‘Night Comes Early’

Blue Slipper farce kicks off Friday evening
By: 
Nate Howard —
Thursday, August 16, 2018

Enterprise photos by Nate Howard

Dan, a set construction worker, left, played by Sean DePaso, attempts to communicate with an intoxicated Harry Bullard, played by Steven Harris-Weiel, the town’s undertaker, who reads lines into a knife as if it’s a microphone to Lynn, the assistant set contraction worker played by Elizabeth Hewey.

Dan, left, attempts to communicate with an intoxicated Harry Bullard, the town’s undertaker, who reads lines into a knife as if it’s a microphone to Lynn, the assistant set contraction worker.

Harry Bullard, played by Steven Harris-Weiel, the town’s undertaker, flirts aggressively with Amanda Bailey played by Kory Gunderson.

For those about to cry, consider laughing, at the expense of the Blue Slipper Theatre in their production of a farce, “Night Comes Early,” a fast paced comedy by Burton Bumgarner.

It’s a schadenfreude kin-ofthing — the German word which describes the wicked joy one finds in another’s struggle.

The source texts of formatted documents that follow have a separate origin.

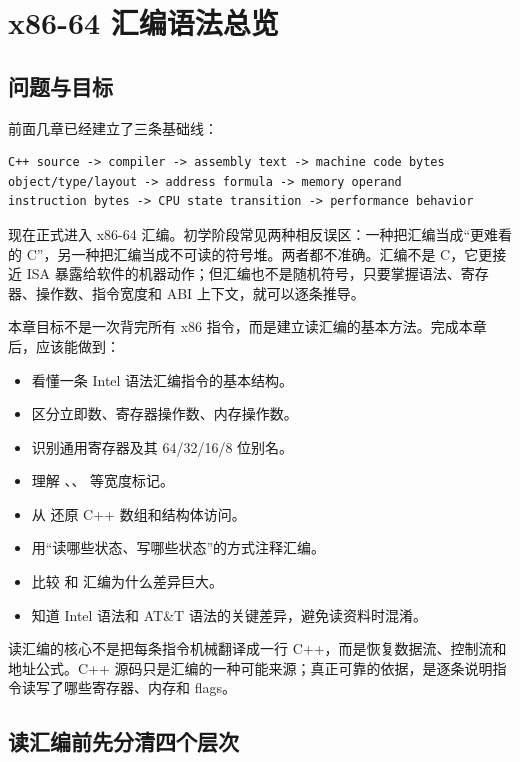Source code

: \chapter{x86-64 汇编语法总览}

\section{问题与目标}

前面几章已经建立了三条基础线：

\begin{lstlisting}
C++ source -> compiler -> assembly text -> machine code bytes
object/type/layout -> address formula -> memory operand
instruction bytes -> CPU state transition -> performance behavior
\end{lstlisting}

现在正式进入 x86-64 汇编。初学阶段常见两种相反误区：一种把汇编当成“更难看的 C”，另一种把汇编当成不可读的符号堆。两者都不准确。汇编不是 C，它更接近 ISA 暴露给软件的机器动作；但汇编也不是随机符号，只要掌握语法、寄存器、操作数、指令宽度和 ABI 上下文，就可以逐条推导。

本章目标不是一次背完所有 x86 指令，而是建立读汇编的基本方法。完成本章后，应该能做到：

\begin{itemize}
  \item 看懂一条 Intel 语法汇编指令的基本结构。
  \item 区分立即数、寄存器操作数、内存操作数。
  \item 识别通用寄存器及其 64/32/16/8 位别名。
  \item 理解 、、 等宽度标记。
  \item 从  还原 C++ 数组和结构体访问。
  \item 用“读哪些状态、写哪些状态”的方式注释汇编。
  \item 比较  和  汇编为什么差异巨大。
  \item 知道 Intel 语法和 AT\&T 语法的关键差异，避免读资料时混淆。
\end{itemize}

\begin{keyidea}
读汇编的核心不是把每条指令机械翻译成一行 C++，而是恢复数据流、控制流和地址公式。C++ 源码只是汇编的一种可能来源；真正可靠的依据，是逐条说明指令读写了哪些寄存器、内存和 flags。
\end{keyidea}

\section{读汇编前先分清四个层次}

Disaster comes to a small community theater in present-day Michigan, which is having a hell of a time making the show even coherent.

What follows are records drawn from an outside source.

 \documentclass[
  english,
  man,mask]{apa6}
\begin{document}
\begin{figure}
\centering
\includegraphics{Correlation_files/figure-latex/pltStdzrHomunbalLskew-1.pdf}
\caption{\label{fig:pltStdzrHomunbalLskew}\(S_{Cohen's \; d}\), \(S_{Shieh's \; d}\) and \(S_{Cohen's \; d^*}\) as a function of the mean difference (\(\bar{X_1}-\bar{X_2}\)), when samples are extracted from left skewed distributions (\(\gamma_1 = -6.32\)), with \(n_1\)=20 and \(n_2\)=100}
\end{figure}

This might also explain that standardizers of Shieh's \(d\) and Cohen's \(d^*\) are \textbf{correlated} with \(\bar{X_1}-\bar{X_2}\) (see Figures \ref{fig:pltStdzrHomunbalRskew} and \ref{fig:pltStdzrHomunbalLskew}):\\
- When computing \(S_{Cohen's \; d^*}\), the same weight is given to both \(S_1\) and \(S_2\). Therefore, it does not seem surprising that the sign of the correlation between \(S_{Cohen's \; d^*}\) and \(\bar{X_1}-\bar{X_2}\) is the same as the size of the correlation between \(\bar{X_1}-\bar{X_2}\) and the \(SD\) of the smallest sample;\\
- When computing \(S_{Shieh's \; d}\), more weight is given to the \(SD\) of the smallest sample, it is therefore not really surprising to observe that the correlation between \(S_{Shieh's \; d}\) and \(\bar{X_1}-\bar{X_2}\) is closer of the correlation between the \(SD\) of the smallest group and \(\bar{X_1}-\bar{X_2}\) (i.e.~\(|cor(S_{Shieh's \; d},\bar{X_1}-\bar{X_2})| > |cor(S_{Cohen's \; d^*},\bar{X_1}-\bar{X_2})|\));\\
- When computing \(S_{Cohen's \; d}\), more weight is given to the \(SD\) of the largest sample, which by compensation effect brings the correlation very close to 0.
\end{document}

The audience has a true but exaggerated view of the behind-the-scenes production of community theater, and sympathy for the cast is overcome with laughter.

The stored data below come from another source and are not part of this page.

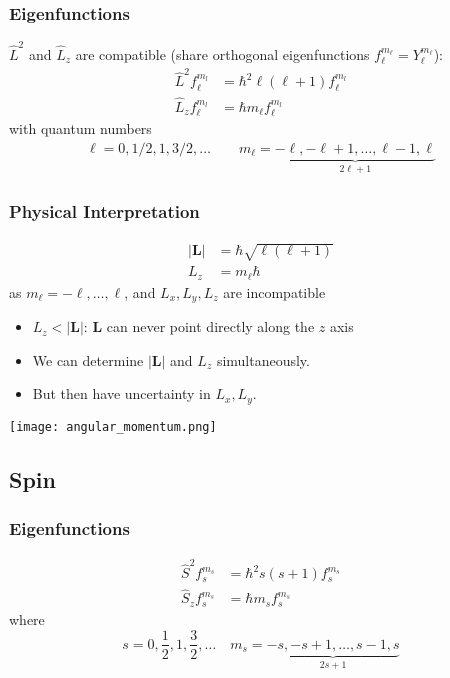 \subsubsection{Eigenfunctions}

$\widehat{L}^2$ and $\widehat{L}_z$ are compatible (share orthogonal eigenfunctions $f_{\ell}^{m_\ell}=Y_{\ell}^{m_\ell}$):
\begin{align*}
    \widehat{L}^2 f_{\ell}^{m_l} & =\hbar^{2}\ell (\ell+1) f_{\ell}^{m_l} \\
    \widehat{L}_z f_{\ell}^{m_l} & =\hbar m_\ell f_{\ell}^{m_l}
\end{align*}
with quantum numbers
\begin{align*}
    \ell  =0, 1/2, 1, 3/2,\ldots\qquad  m_\ell = \underbrace{-\ell, -\ell+1, \ldots, \ell-1, \ell}_{2\ell+1}
\end{align*}

\subsubsection{Physical Interpretation}
\noindent\begin{align*}
    |\mathbf{L}| & =\hbar\sqrt{\ell(\ell+1)} \\
    L_{z}        & =m_{\ell}\hbar
\end{align*}
as $m_{\ell}=-\ell,\dots,\ell$, and $L_x, L_y, L_z$ are incompatible
\begin{itemize}
    \item $L_z < |\mathbf{L}|$: $\mathbf{L}$ can never point directly along the $z$ axis
    \item We can determine $|\mathbf{L}|$ and $L_{z}$ simultaneously.
    \item But then have uncertainty in $L_x, L_y$.
\end{itemize}
\begin{center}
    \texttt{[image: angular\_momentum.png]}
\end{center}

\subsection{Spin}
\subsubsection{Eigenfunctions}

\noindent\begin{align*}
    \widehat{S}^2f_{s}^{m_s}   & =\hbar^{2}s (s+1) f_{s}^{m_s} \\
    \widehat{S}_{z}f_{s}^{m_s} & =\hbar m_s f_{s}^{m_s}
\end{align*}
where
\begin{equation*}
    s =0,\frac{1}{2},1,\frac{3}{2},\dots \quad m_s =\underbrace{-s, -s+1,\dots, s-1, s}_{2s+1}
\end{equation*}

If there is a thread throughout the story, it’s more like barbed wire.

Cast members forget their lines, read lines from the wrong scene, even read stage directives. Some actors quit forcing others to take on multiple roles in both gender.

Harry Ballard, the town’s undertaker, played by Steven Harris Weiel, is a character that sums up the show.

He enters in Act 2 wearing a hospital gown, an arm sling, a foot brace, drinks from a flask, empties a pill bottle in his mouth and passes out.

Freddie Mercury sings of the catastrophic situation of the show’s director, Missy Bailey, played by Chaeli Mulholland, in “Show Must Go On.”

“Can I please get a blackout?” pleads Bailey on stage as if to put her out of her misery.

Off stage, the veteran actress and former Livingston resident, now living in Arizona, said leaving theater in Livingston was as hard as leaving her daughters, ages 20 and 23 in Bozeman.

Kory Gunderson, a co-cast member and friend of Mulholland, had called Mulholland and told her the perfect part for her.

Mulholland took a six-week leave from work and returned to Livingston for the show.

“I’d of come back for any show,” she said.

Performances of “Night Comes Early” are on weekends Aug. 17 through Sept. 2, Fridays and Saturdays at 8 p.m. and Sundays at 3 p.m.

The Blue Slipper Theatre is located at 113 E. Callender St. in Livingston.